A ética do mercado
Adam Smith foi o primeiro grande pensador a discorrer sobre o mercado como catalisador da eficiência e, portanto, do aumento da produtividade econômica.
Como o egoísmo é inerente ao ser humano, dizia o pensador escocês que seria justamente ele o responsável, em ambiente de liberdade econômica, pela aumento e pela melhoria da produção.
O que a rigor seria uma falha, poderia não ser danoso, visto que era pelo egoísmo que todos os homens de negócios se engalfinhariam na tentativa de vender suas mercadorias. E para fazê-lo precisavam agradar aos consumidores.
Mais de um século depois que Smith escreveu A Riqueza das Nações, sua obra seminal, que influenciou dez entre dez economistas, o francês Émile Durkheim elegantemente ajustou, do ponto de vista sociológico, a tese do pai da Economia.
Durkheim diz que nas sociedades mais simples e mais homogêneas há uma integração equilibrada entre as partes porque existe pouca diferença entre elas. Nelas prevalece a solidariedade mecânica, que não exige uma reflexão intelectual ou uma escolha.
Neste tipo de sociedade, o grau de coesão social é muito alto, sendo improvável que um indivíduo sinta-se perdido e sem direção no mundo. O “sentido do nós é superior ao sentido do eu”, diz o mestre francês. A coesão é garantida por um conjunto de princípios (uma moral) e um conjunto de regras e normas (um direito), cuja função é punir os indivíduos transgridem e, portanto, ofendem a toda a sociedade.
No mundo moderno e contemporâneo, os vínculos entre os indivíduos são mais esgarçados e, aí, ninguém mais sabe com certeza o seu lugar ou em que direção seguir. É como se nada mais os ligasse.
Numa sociedade assim predomina a solidariedade orgânica, produto das diferenças trazidas pela nova divisão social do trabalho. A solidariedade persiste e é fruto não da igualdade mas da diferença. Os homens obedecem a regras e normas, e as faltas cometidas pelos indivíduos não afetam a sociedade como um todo.
Como o homem é egoísta, diz Durkheim, a vida em sociedade o obriga a respeitar os interesses dos outros e as instituições. Sendo assim, as regras morais garantem à sociedade um princípio de justiça. Nas relações econômicas, cada um dos agentes envolvidos deseja cravar o punhal nas costas do outro: “Há, nessa exploração do homem pelo homem, algo que nos ofende e nos indigna”.
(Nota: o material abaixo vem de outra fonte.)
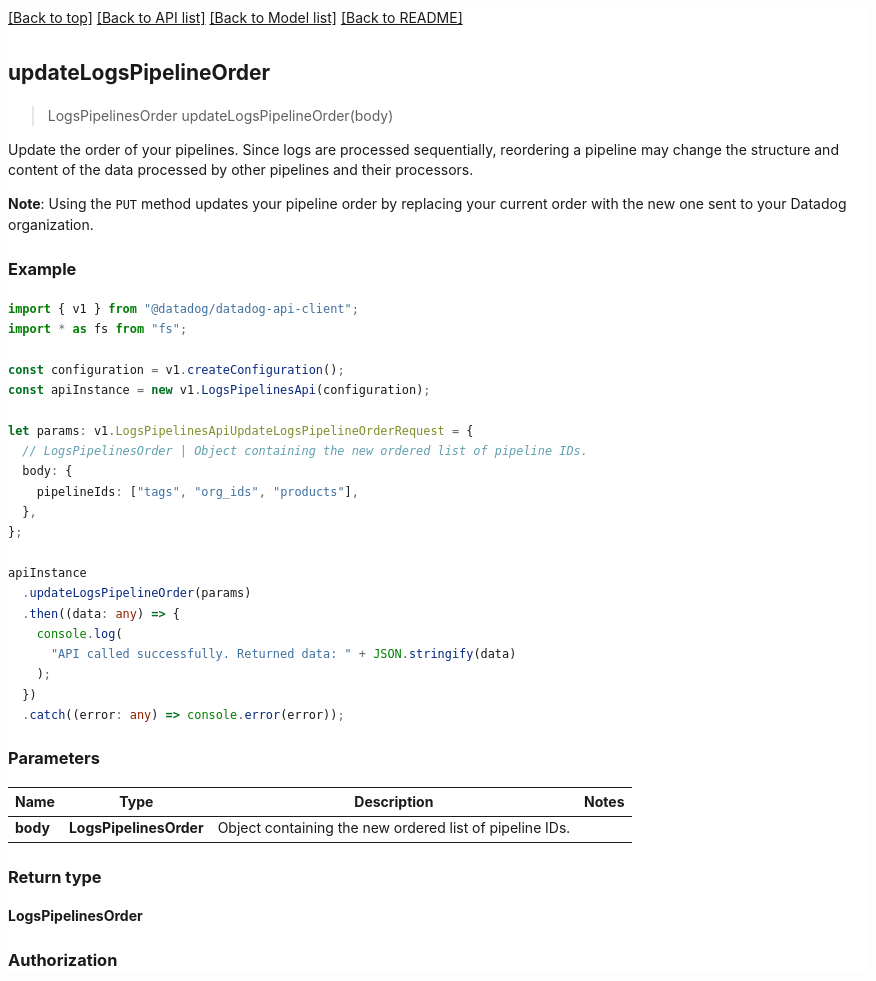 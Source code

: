 [[Back to top]](#) [[Back to API list]](README.md#documentation-for-api-endpoints) [[Back to Model list]](README.md#documentation-for-models) [[Back to README]](README.md)

## **updateLogsPipelineOrder**

> LogsPipelinesOrder updateLogsPipelineOrder(body)

Update the order of your pipelines. Since logs are processed sequentially, reordering a pipeline may change
the structure and content of the data processed by other pipelines and their processors.

**Note**: Using the `PUT` method updates your pipeline order by replacing your current order
with the new one sent to your Datadog organization.

### Example

```typescript
import { v1 } from "@datadog/datadog-api-client";
import * as fs from "fs";

const configuration = v1.createConfiguration();
const apiInstance = new v1.LogsPipelinesApi(configuration);

let params: v1.LogsPipelinesApiUpdateLogsPipelineOrderRequest = {
  // LogsPipelinesOrder | Object containing the new ordered list of pipeline IDs.
  body: {
    pipelineIds: ["tags", "org_ids", "products"],
  },
};

apiInstance
  .updateLogsPipelineOrder(params)
  .then((data: any) => {
    console.log(
      "API called successfully. Returned data: " + JSON.stringify(data)
    );
  })
  .catch((error: any) => console.error(error));
```

### Parameters

| Name     | Type                   | Description                                             | Notes |
| -------- | ---------------------- | ------------------------------------------------------- | ----- |
| **body** | **LogsPipelinesOrder** | Object containing the new ordered list of pipeline IDs. |

### Return type

**LogsPipelinesOrder**

### Authorization
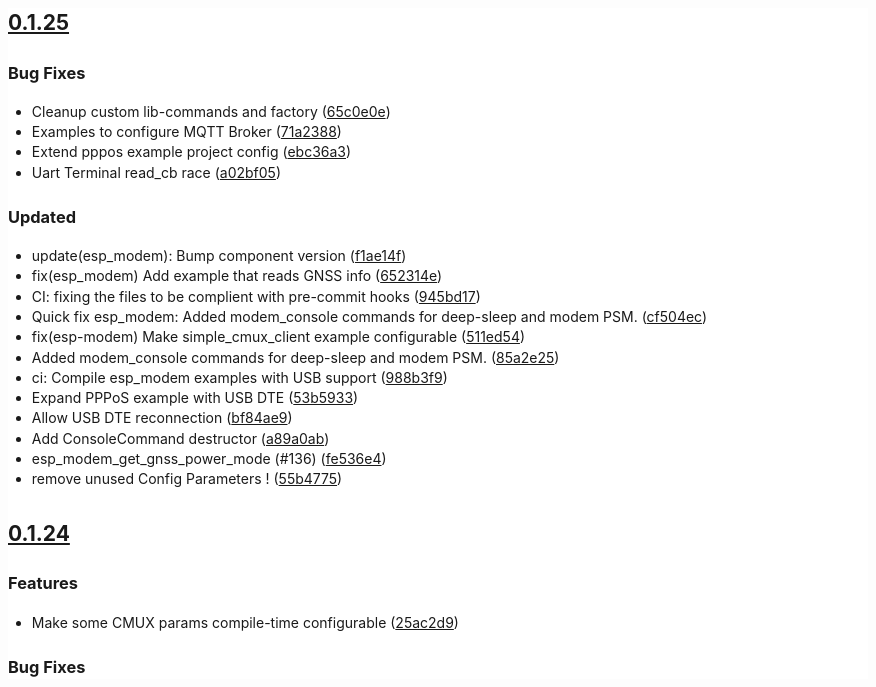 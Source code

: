 
## [0.1.25](https://github.com/espressif/esp-protocols/commits/f1ae14f)

### Bug Fixes

- Cleanup custom lib-commands and factory ([65c0e0e](https://github.com/espressif/esp-protocols/commit/65c0e0e))
- Examples to configure MQTT Broker ([71a2388](https://github.com/espressif/esp-protocols/commit/71a2388))
- Extend pppos example project config ([ebc36a3](https://github.com/espressif/esp-protocols/commit/ebc36a3))
- Uart Terminal read_cb race ([a02bf05](https://github.com/espressif/esp-protocols/commit/a02bf05))

### Updated

- update(esp_modem): Bump component version ([f1ae14f](https://github.com/espressif/esp-protocols/commit/f1ae14f))
- fix(esp_modem) Add example that reads GNSS info ([652314e](https://github.com/espressif/esp-protocols/commit/652314e))
- CI: fixing the files to be complient with pre-commit hooks ([945bd17](https://github.com/espressif/esp-protocols/commit/945bd17))
- Quick fix esp_modem: Added modem_console commands for deep-sleep and modem PSM. ([cf504ec](https://github.com/espressif/esp-protocols/commit/cf504ec))
- fix(esp-modem) Make simple_cmux_client example configurable ([511ed54](https://github.com/espressif/esp-protocols/commit/511ed54))
- Added modem_console commands for deep-sleep and modem PSM. ([85a2e25](https://github.com/espressif/esp-protocols/commit/85a2e25))
- ci: Compile esp_modem examples with USB support ([988b3f9](https://github.com/espressif/esp-protocols/commit/988b3f9))
- Expand PPPoS example with USB DTE ([53b5933](https://github.com/espressif/esp-protocols/commit/53b5933))
- Allow USB DTE reconnection ([bf84ae9](https://github.com/espressif/esp-protocols/commit/bf84ae9))
- Add ConsoleCommand destructor ([a89a0ab](https://github.com/espressif/esp-protocols/commit/a89a0ab))
- esp_modem_get_gnss_power_mode (#136) ([fe536e4](https://github.com/espressif/esp-protocols/commit/fe536e4))
- remove unused Config Parameters ! ([55b4775](https://github.com/espressif/esp-protocols/commit/55b4775))


## [0.1.24](https://github.com/espressif/esp-protocols/commits/9b48b0a)

### Features

- Make some CMUX params compile-time configurable ([25ac2d9](https://github.com/espressif/esp-protocols/commit/25ac2d9))

### Bug Fixes
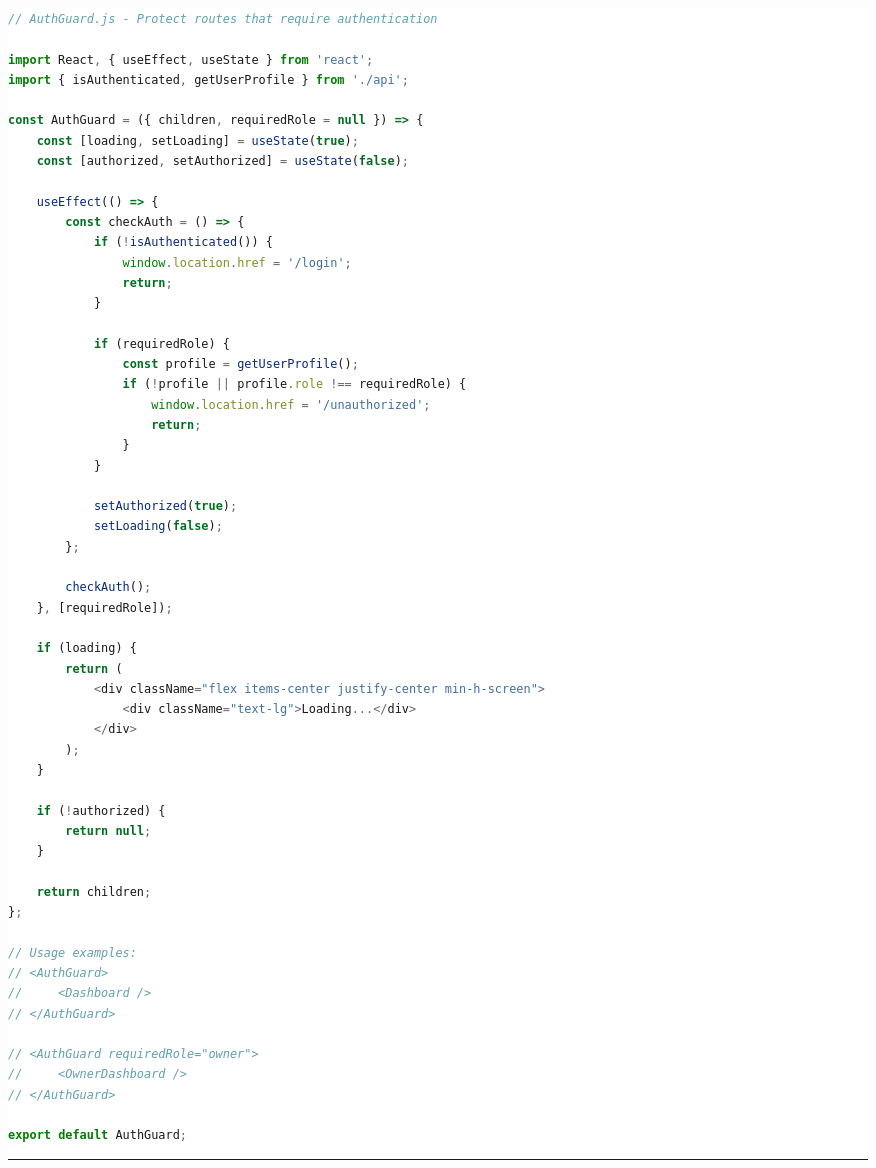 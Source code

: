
 ```javascript
// AuthGuard.js - Protect routes that require authentication

import React, { useEffect, useState } from 'react';
import { isAuthenticated, getUserProfile } from './api';

const AuthGuard = ({ children, requiredRole = null }) => {
    const [loading, setLoading] = useState(true);
    const [authorized, setAuthorized] = useState(false);

    useEffect(() => {
        const checkAuth = () => {
            if (!isAuthenticated()) {
                window.location.href = '/login';
                return;
            }

            if (requiredRole) {
                const profile = getUserProfile();
                if (!profile || profile.role !== requiredRole) {
                    window.location.href = '/unauthorized';
                    return;
                }
            }

            setAuthorized(true);
            setLoading(false);
        };

        checkAuth();
    }, [requiredRole]);

    if (loading) {
        return (
            <div className="flex items-center justify-center min-h-screen">
                <div className="text-lg">Loading...</div>
            </div>
        );
    }

    if (!authorized) {
        return null;
    }

    return children;
};

// Usage examples:
// <AuthGuard>
//     <Dashboard />
// </AuthGuard>

// <AuthGuard requiredRole="owner">
//     <OwnerDashboard />
// </AuthGuard>

export default AuthGuard;
```

---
Se o mercado é a arena social por excelência, é para ele que todos devem voltar a atenção, pois é ali que ocorre a maior parte dos conflitos e é ali que mais claramente percebe-se como não é possível viver sem a cooperação de todos. Logo, diria Durkheim, o mercado precisa de uma ética mais forte que a lógica econômica, pois deixado ao sabor dos acontecimentos e dos imperativos individuais, ele não tem limite e ameaça a vida social.
Durkheim e, guardadas as devidas proporções, Karl Marx sugerem algo para pôr no lugar do nascente capitalismo. O alemão propôs um mundo idílico de extinção das desigualdades sociais que moldou um outro no qual a opressão política e a pobreza econômica foram soberanas. O francês sugeriu uma espécie de ressurreição corporativa, onde pudessem conviver, de mãos dadas, patrões e empregados. A sua ideia resultou em algo mais daninho do que as teses de Smith.
Durkheim e Marx foram críticos argutos do funcionamento do sistema capitalistas, o que não é de estranhar, dada genialidade de ambos. Os dois, porém, não conseguiram fazer a transposição de críticos para formuladores de uma nova ordem econômica, nem para romper com o sistema capitalista nem para reformulá-lo, dando-lhe mais consistência econômica e maior coesão social.
A ideia smithiana de um mercado livre ainda é, tirando-se os excessos, que podem ser podados por marcos reguladores, a melhor ferramenta para garantia da eficiência econômica. Nele está uma ética do egoísmo, instrumento propulsor dos ganhos de produtividade e, por tabela, da efetivação do crescimento econômico.
E eficiência econômica e ganhos de produtividade têm sido, ao longo do tempo, os principais ingredientes garantidores da ascensão social de pobres e, neste sentido, de maior harmonia social.